TASK TO COMPLETE: Word for word, transcribe the data below from the line with "3. Use below" to the line with "### Make MKDocs project(mkdocs new .)", keeping both of those lines.

SOURCE DATA:
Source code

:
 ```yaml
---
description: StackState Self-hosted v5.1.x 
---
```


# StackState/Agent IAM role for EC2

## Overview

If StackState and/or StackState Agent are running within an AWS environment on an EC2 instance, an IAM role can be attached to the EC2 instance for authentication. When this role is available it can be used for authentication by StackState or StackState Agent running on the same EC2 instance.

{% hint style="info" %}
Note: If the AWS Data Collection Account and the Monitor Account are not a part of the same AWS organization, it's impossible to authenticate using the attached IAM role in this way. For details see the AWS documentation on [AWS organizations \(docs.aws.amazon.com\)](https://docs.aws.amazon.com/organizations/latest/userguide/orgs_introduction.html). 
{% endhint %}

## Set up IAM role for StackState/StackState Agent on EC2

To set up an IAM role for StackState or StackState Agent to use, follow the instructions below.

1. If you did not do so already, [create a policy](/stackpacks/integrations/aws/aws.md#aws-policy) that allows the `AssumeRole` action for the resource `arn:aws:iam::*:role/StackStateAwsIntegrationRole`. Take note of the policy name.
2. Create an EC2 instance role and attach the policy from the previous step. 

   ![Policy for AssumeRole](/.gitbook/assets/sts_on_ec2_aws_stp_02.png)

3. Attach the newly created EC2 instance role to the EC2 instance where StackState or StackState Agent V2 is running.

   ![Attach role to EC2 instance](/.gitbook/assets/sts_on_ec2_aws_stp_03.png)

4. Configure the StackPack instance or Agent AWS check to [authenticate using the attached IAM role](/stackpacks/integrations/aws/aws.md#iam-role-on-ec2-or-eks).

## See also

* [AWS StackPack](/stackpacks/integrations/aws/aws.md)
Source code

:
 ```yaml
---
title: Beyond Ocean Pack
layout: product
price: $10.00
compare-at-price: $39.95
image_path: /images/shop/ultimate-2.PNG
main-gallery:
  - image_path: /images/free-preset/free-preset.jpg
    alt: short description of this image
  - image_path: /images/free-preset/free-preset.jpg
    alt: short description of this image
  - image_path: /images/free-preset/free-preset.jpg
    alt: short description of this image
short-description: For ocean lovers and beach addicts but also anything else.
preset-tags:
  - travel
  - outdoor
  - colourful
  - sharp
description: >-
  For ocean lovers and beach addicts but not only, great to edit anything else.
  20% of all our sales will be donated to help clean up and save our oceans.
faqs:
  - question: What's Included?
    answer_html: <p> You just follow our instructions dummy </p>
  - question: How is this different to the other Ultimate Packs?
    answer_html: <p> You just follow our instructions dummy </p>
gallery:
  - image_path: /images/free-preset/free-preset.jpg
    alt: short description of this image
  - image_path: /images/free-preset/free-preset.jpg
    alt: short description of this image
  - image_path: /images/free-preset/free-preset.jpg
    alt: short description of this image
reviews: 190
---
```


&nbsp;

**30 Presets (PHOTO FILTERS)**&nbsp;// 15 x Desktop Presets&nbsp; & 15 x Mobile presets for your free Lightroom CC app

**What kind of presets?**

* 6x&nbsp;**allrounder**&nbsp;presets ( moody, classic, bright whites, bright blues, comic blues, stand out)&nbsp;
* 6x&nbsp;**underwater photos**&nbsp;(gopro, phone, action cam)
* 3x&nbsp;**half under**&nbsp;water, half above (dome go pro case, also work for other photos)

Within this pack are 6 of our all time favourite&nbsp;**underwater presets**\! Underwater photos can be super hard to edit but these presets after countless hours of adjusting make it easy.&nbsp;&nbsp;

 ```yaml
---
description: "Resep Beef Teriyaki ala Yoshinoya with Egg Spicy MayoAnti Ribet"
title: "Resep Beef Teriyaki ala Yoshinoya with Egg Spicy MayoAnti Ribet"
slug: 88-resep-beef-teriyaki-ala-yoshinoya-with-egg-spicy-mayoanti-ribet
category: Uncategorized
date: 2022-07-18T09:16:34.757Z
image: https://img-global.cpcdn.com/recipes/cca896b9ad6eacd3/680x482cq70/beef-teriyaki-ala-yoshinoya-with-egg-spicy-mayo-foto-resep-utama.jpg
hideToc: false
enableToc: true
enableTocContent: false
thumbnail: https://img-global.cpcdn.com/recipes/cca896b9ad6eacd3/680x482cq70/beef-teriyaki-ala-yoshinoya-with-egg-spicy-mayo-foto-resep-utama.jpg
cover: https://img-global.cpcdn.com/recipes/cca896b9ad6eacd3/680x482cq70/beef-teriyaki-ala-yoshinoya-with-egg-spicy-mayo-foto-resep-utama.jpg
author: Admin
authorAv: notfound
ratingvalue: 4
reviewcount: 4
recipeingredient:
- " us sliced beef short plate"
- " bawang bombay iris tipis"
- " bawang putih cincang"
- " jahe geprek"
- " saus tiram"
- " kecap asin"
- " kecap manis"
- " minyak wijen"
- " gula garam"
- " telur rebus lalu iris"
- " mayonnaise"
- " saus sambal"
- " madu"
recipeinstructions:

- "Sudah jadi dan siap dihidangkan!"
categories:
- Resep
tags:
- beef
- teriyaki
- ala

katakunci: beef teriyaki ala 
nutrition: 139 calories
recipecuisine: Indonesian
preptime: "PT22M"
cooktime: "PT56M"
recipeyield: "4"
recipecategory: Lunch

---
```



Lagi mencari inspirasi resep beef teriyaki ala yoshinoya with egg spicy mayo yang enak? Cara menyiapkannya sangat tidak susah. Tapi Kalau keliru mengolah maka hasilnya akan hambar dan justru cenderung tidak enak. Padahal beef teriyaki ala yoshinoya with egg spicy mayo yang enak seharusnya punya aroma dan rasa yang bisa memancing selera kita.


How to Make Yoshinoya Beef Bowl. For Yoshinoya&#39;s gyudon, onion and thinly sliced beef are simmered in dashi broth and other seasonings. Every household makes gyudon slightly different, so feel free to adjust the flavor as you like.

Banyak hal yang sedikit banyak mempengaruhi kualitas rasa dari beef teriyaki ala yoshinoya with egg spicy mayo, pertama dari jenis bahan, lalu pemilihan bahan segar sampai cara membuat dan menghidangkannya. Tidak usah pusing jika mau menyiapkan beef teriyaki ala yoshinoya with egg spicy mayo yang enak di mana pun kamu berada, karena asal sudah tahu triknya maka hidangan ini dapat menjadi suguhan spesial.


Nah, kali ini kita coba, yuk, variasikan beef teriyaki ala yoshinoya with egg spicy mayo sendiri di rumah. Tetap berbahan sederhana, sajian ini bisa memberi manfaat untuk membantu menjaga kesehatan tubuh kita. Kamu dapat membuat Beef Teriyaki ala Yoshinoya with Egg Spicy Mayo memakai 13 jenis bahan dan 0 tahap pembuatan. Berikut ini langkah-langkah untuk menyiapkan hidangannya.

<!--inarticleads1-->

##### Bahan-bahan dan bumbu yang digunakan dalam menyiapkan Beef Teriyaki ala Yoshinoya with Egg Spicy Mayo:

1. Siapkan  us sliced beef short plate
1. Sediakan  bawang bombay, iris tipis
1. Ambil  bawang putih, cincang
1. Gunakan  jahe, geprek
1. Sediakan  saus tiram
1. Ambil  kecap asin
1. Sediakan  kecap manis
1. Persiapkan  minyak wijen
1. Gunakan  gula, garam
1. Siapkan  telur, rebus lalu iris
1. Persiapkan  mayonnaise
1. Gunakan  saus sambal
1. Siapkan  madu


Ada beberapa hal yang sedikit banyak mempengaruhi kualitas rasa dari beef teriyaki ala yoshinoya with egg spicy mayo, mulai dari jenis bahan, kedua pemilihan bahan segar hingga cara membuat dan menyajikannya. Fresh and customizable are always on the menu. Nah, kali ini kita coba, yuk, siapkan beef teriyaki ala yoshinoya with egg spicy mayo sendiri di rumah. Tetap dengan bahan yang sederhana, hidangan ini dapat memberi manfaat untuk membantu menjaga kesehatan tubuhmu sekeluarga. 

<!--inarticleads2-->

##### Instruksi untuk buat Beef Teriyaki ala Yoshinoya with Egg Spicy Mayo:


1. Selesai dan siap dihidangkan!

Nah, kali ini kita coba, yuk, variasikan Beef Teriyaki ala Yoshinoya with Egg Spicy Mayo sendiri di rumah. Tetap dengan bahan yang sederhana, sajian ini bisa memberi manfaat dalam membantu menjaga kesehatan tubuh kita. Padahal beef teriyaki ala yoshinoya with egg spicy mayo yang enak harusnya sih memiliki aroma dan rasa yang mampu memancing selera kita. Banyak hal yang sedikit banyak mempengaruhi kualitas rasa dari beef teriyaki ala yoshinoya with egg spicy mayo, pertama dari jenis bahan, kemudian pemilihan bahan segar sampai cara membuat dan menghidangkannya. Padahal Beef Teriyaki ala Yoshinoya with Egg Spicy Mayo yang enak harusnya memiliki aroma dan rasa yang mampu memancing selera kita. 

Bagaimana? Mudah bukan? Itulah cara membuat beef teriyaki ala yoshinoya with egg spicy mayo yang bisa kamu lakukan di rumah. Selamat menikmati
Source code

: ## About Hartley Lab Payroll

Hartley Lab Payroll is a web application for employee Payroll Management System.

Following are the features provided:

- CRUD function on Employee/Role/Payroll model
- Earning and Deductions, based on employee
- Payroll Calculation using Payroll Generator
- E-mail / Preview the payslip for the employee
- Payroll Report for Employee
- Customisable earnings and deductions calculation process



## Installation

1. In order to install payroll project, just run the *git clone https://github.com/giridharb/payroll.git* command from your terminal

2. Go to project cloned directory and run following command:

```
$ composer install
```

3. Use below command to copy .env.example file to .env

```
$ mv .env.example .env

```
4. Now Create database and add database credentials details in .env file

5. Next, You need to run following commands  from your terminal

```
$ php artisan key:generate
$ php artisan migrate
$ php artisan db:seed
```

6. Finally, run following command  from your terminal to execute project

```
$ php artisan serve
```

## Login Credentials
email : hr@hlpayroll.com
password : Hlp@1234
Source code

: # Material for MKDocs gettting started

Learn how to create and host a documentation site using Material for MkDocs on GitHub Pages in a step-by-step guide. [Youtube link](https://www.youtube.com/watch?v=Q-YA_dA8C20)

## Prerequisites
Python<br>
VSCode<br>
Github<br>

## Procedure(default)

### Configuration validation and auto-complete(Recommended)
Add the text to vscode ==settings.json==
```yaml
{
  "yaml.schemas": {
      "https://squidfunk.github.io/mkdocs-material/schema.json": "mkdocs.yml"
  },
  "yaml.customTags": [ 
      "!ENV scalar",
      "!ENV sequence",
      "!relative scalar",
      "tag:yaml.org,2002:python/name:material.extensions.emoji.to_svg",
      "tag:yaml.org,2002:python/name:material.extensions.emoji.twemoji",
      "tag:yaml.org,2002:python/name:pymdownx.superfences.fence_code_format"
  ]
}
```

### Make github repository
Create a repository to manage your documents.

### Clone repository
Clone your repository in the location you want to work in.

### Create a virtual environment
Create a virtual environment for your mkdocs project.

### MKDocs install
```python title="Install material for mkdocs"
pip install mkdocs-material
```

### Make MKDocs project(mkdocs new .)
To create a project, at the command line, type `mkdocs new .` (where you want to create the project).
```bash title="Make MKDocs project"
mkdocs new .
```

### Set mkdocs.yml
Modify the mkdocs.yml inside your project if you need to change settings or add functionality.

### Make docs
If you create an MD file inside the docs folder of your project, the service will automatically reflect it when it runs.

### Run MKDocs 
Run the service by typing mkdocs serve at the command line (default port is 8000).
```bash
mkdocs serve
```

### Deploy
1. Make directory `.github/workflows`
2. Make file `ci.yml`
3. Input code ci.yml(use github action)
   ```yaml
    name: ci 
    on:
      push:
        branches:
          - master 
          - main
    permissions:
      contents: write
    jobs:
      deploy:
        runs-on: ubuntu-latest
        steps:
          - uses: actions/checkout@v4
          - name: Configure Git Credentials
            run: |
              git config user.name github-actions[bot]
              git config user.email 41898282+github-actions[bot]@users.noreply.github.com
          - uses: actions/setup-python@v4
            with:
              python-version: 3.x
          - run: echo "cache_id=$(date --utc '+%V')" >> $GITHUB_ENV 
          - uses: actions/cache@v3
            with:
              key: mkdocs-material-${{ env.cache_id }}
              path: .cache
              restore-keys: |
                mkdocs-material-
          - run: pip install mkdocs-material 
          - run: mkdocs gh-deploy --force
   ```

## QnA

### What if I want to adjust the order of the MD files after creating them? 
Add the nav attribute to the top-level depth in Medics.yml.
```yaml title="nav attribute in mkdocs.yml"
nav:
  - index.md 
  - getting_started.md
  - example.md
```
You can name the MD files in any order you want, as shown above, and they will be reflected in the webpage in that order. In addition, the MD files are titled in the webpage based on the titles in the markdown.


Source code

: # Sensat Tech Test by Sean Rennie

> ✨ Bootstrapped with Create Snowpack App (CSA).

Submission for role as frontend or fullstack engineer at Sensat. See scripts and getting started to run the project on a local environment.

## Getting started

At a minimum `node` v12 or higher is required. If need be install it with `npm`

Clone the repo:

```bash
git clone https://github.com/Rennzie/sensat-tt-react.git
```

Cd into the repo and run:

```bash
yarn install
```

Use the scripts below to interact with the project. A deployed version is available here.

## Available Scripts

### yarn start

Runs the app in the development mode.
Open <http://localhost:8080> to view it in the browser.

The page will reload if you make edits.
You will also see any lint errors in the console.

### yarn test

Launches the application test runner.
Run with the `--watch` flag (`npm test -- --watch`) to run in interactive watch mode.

RESULT OF THIS EXERCISE:
3. Use below command to copy .env.example file to .env

```
$ mv .env.example .env

```
4. Now Create database and add database credentials details in .env file

5. Next, You need to run following commands  from your terminal

```
$ php artisan key:generate
$ php artisan migrate
$ php artisan db:seed
```

6. Finally, run following command  from your terminal to execute project

```
$ php artisan serve
```

## Login Credentials
email : hr@hlpayroll.com
password : Hlp@1234
Source code

: # Material for MKDocs gettting started

Learn how to create and host a documentation site using Material for MkDocs on GitHub Pages in a step-by-step guide. [Youtube link](https://www.youtube.com/watch?v=Q-YA_dA8C20)

## Prerequisites
Python<br>
VSCode<br>
Github<br>

## Procedure(default)

### Configuration validation and auto-complete(Recommended)
Add the text to vscode ==settings.json==
```yaml
{
  "yaml.schemas": {
      "https://squidfunk.github.io/mkdocs-material/schema.json": "mkdocs.yml"
  },
  "yaml.customTags": [ 
      "!ENV scalar",
      "!ENV sequence",
      "!relative scalar",
      "tag:yaml.org,2002:python/name:material.extensions.emoji.to_svg",
      "tag:yaml.org,2002:python/name:material.extensions.emoji.twemoji",
      "tag:yaml.org,2002:python/name:pymdownx.superfences.fence_code_format"
  ]
}
```

### Make github repository
Create a repository to manage your documents.

### Clone repository
Clone your repository in the location you want to work in.

### Create a virtual environment
Create a virtual environment for your mkdocs project.

### MKDocs install
```python title="Install material for mkdocs"
pip install mkdocs-material
```

### Make MKDocs project(mkdocs new .)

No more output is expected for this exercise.